Later I found a cute baby at the hotel and, since I couldn’t see its mom, decided to do an Angelina Jolie and adopt the little angel but John said I had to give it back to the mom, who had now appeared.
Day 5 – Wedding Day Two
I got to the wedding hall at 6.45 to have my sari put on. The hall was pretty hot and stuffy and there were men drumming and playing instruments whose wail was quite piercing. There were many rituals between bride and groom, many exchanges of garlands of flowers. It was beautiful, only by four o’clock I had something of a headache and decided to go back to the hotel where I fell into a deep sleep.
Refreshed, we got up later and went to the hotel nightclub, where I ordered a frozen strawberry daiquiri (which was listed on the menu). The daiquiri took a long time to arrive. I could see the two barmen mixing something in a shaker, then they poured it out. One guy shook his head and poured it away. Eventually they had another go and brought me the drink, proudly. Well, I guzzled it down and really felt sick. Firstly it had lumps of ice floating in it instead of being crushed ice. Not a crime, okay. But the yuck factor came about because they had put salt around the edge of the glass. Really quite bizarre.
Day 6 – Wedding Day Three
In the morning we went to the Hindu temple with Sanjay where we were blessed by the Gods via the Swamis. Then the couple went on to the reception. They couldn’t even relax and had to stand on a stage in front of a throne for two hours and have a photo taken with each family group.

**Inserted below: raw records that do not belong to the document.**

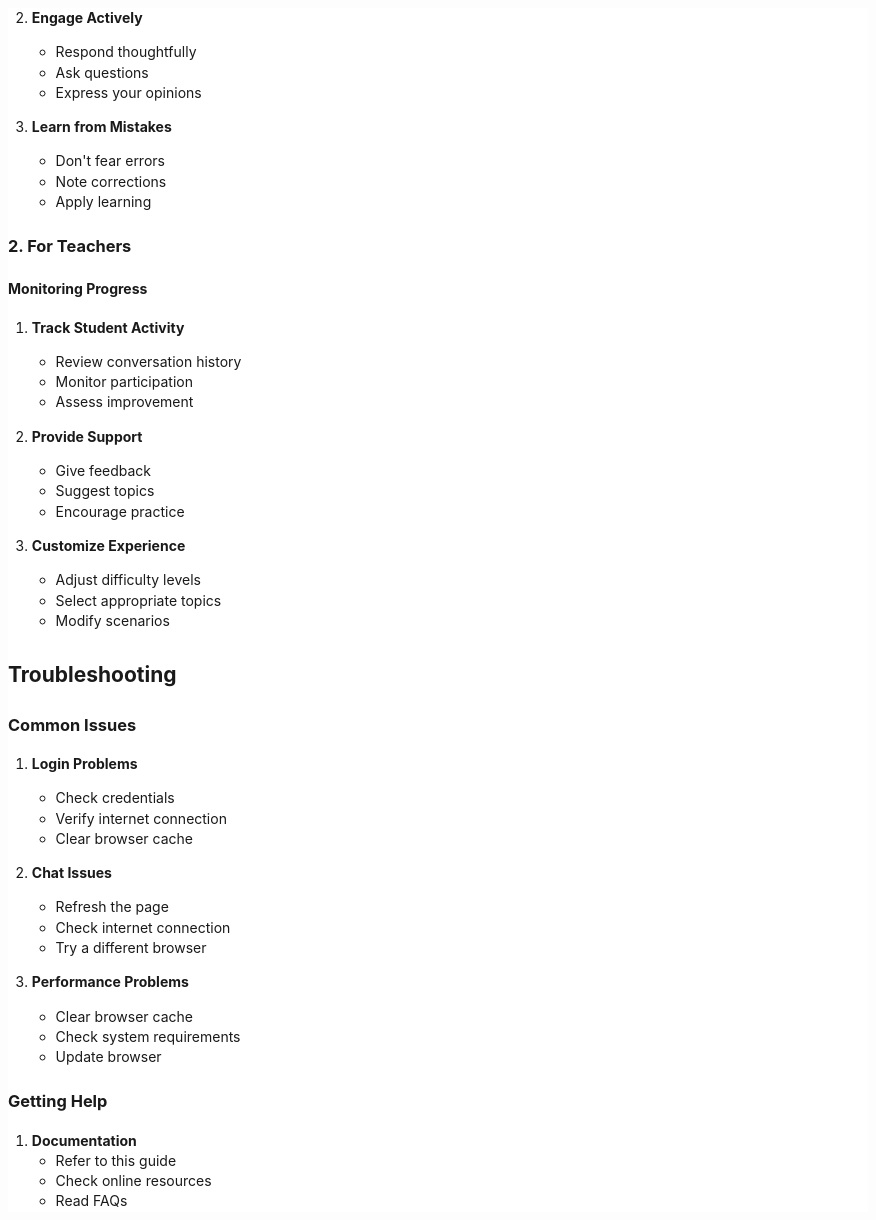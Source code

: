 2. **Engage Actively**
   - Respond thoughtfully
   - Ask questions
   - Express your opinions

3. **Learn from Mistakes**
   - Don't fear errors
   - Note corrections
   - Apply learning

### 2. For Teachers

#### Monitoring Progress
1. **Track Student Activity**
   - Review conversation history
   - Monitor participation
   - Assess improvement

2. **Provide Support**
   - Give feedback
   - Suggest topics
   - Encourage practice

3. **Customize Experience**
   - Adjust difficulty levels
   - Select appropriate topics
   - Modify scenarios

## Troubleshooting

### Common Issues

1. **Login Problems**
   - Check credentials
   - Verify internet connection
   - Clear browser cache

2. **Chat Issues**
   - Refresh the page
   - Check internet connection
   - Try a different browser

3. **Performance Problems**
   - Clear browser cache
   - Check system requirements
   - Update browser

### Getting Help

1. **Documentation**
   - Refer to this guide
   - Check online resources
   - Read FAQs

Finally they were done, we had a big feast and they drove off. They would spend the night at Sanjay’s family home, while all his relatives who live there stay in the marriage hall.
Unlike the tradition of Western weddings where we say ‘Honk Just Married’ in Madras the cars beep incessantly so you have to instruct the reverse.
I met a hilarious Indian writer called Bagchi who said, “No wonder the rate of Indian divorces is so low. After going through all this for three days, people think, oh God, I’m not going through that again!”
Day 7 – A Strange Workout
Went to work out at the hotel gym. The Indian trainer there made me do sit ups and then kept grabbing the flab on my stomach and saying, “You are fat! This is no good! Thirty more sit ups!”
Honestly, and I know this will sound odd, but I think he was trying to cop a feel, and was getting some kind of kick out of this. I thought I’d ignore him and he’d leave me alone but he got more and more worked up. “More! You do more!”
Finally I said, “What about you?” and poked him in his pot belly. He just laughed and kept grabbing my stomach.
I said, “Look, I am actually thin for an American.”
He still wouldn’t leave me alone, so I got out of there.
It’s funny to think that in the US that would be considered sexual harassment. Even though his methods were somewhat unorthodox, it nevertheless has become abundantly clear to me that I need to lose some of the fat on my stomach.
We took a four am flight back to the USA on Qatar Airways. God bless that airline! Unlimited free wine and spirits. They also have a touch screen video monitor with two hundred different movies on it. Also, the plane was half full so we actually got some sleep.
The trip to India was too short and I really want to go back soon.